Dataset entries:

====================

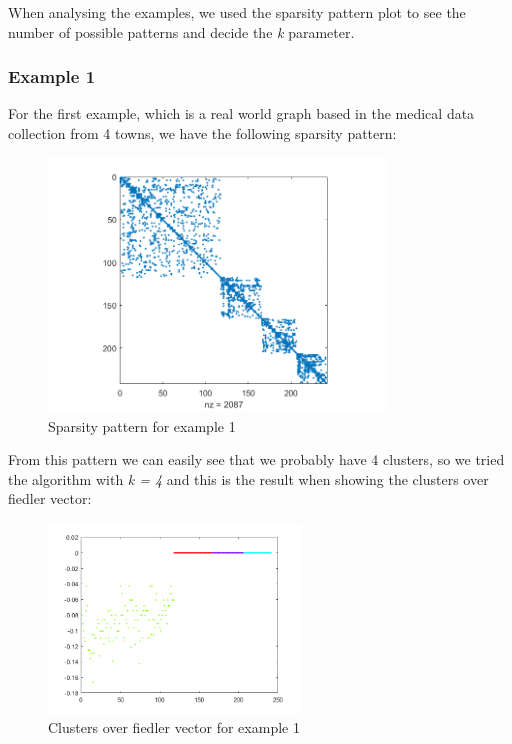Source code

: \documentclass[12pt, a4paper]{article}
\begin{document}
When analysing the examples, we used the sparsity pattern plot to see the number of possible patterns and decide the \emph{k} parameter.

\subsubsection{Example 1}
For the first example, which is a real world graph based in the medical data collection from 4 towns, we have the following sparsity pattern:

\begin{figure}[H]
\centering
	\includegraphics[width=0.8\textwidth]{../plots/sparsity_ex1.png}
	\caption{Sparsity pattern for example 1}
\end{figure}

From this pattern we can easily see that we probably have 4 clusters, so we tried the algorithm with \emph{k = 4} and this is the result when showing the clusters over fiedler vector:

\begin{figure}[H]
\centering
	\includegraphics[width=0.6\textwidth]{../plots/clusters_ex1.png}
	\caption{Clusters over fiedler vector for example 1}
\end{figure}
\end{document}

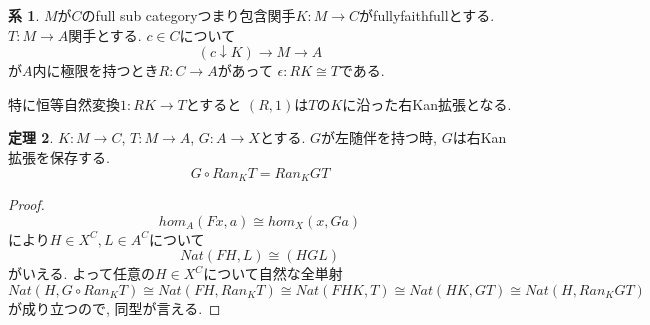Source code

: \documentclass[dvipdfmx,a4paper,11pt]{article}
\theoremstyle{definition}
\newtheorem{thm}{定理}
\newtheorem{cor}[thm]{系}
\begin{document}
 \begin{tcolorbox}
 [colback = white, colframe = green!35!black, fonttitle = \bfseries,breakable = true]
\begin{cor}
$M$が$C$のfull sub categoryつまり包含関手$K : M \to C$がfullyfaithfullとする. 
$T : M \to A$関手とする. 
$c \in C$について
$$
(c\downarrow K) \to M \to A
$$
が$A$内に極限を持つとき$R : C \to A$があって
$\epsilon : RK \cong T$である.

特に恒等自然変換$1: RK \to T$とすると
$(R,1)$は$T$の$K$に沿った右Kan拡張となる. 
\end{cor}
\end{tcolorbox}

 \begin{tcolorbox}
 [colback = white, colframe = green!35!black, fonttitle = \bfseries,breakable = true]
\begin{thm}
$K : M \to C$, $T : M \to A$, $G :  A \to X$とする.
$G$が左随伴を持つ時, $G$は右Kan拡張を保存する. 
$$
G \circ Ran_{K} T = Ran_{K}GT
$$
\end{thm}
\end{tcolorbox}

\begin{proof}
$$
hom_{A}(Fx, a) \cong hom_{X}(x,Ga)
$$
により$H \in X^C, L \in A^C$について
$$
Nat(FH, L) \cong (H GL)
$$
がいえる.
よって任意の$H \in X^C$について自然な全単射
$$
Nat(H, G\circ Ran_{K} T )
\cong 
Nat(FH, Ran_{K} T )
\cong 
Nat(FHK, T)
\cong 
Nat(HK, GT)
\cong 
Nat(H, Ran_{K}GT)
$$
が成り立つので, 同型が言える. 
\end{proof}
\end{document}

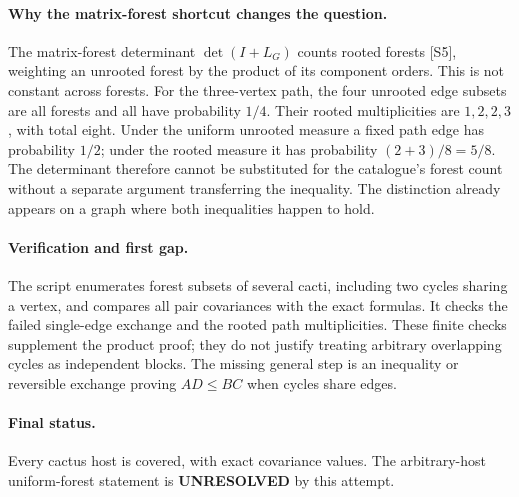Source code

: \documentclass[11pt,a4paper]{article}
\begin{document}
\paragraph{Why the matrix-forest shortcut changes the question.}
The matrix-forest determinant $\det(I+L_G)$ counts rooted forests [S5], weighting an unrooted forest by the product of its component orders. This is not constant across forests. For the three-vertex path, the four unrooted edge subsets are all forests and all have probability $1/4$. Their rooted multiplicities are $1,2,2,3$, with total eight. Under the uniform unrooted measure a fixed path edge has probability $1/2$; under the rooted measure it has probability $(2+3)/8=5/8$. The determinant therefore cannot be substituted for the catalogue's forest count without a separate argument transferring the inequality. The distinction already appears on a graph where both inequalities happen to hold.

\paragraph{Verification and first gap.}
The script enumerates forest subsets of several cacti, including two cycles sharing a vertex, and compares all pair covariances with the exact formulas. It checks the failed single-edge exchange and the rooted path multiplicities. These finite checks supplement the product proof; they do not justify treating arbitrary overlapping cycles as independent blocks. The missing general step is an inequality or reversible exchange proving $AD\le BC$ when cycles share edges.

\paragraph{Final status.}
Every cactus host is covered, with exact covariance values. The arbitrary-host uniform-forest statement is \textbf{UNRESOLVED} by this attempt.
\end{document}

====================

▸ Goal of the exercise
Look for the word "vector" in every line of the records. State how many lines contain it, and write only the number.

▸ Output
2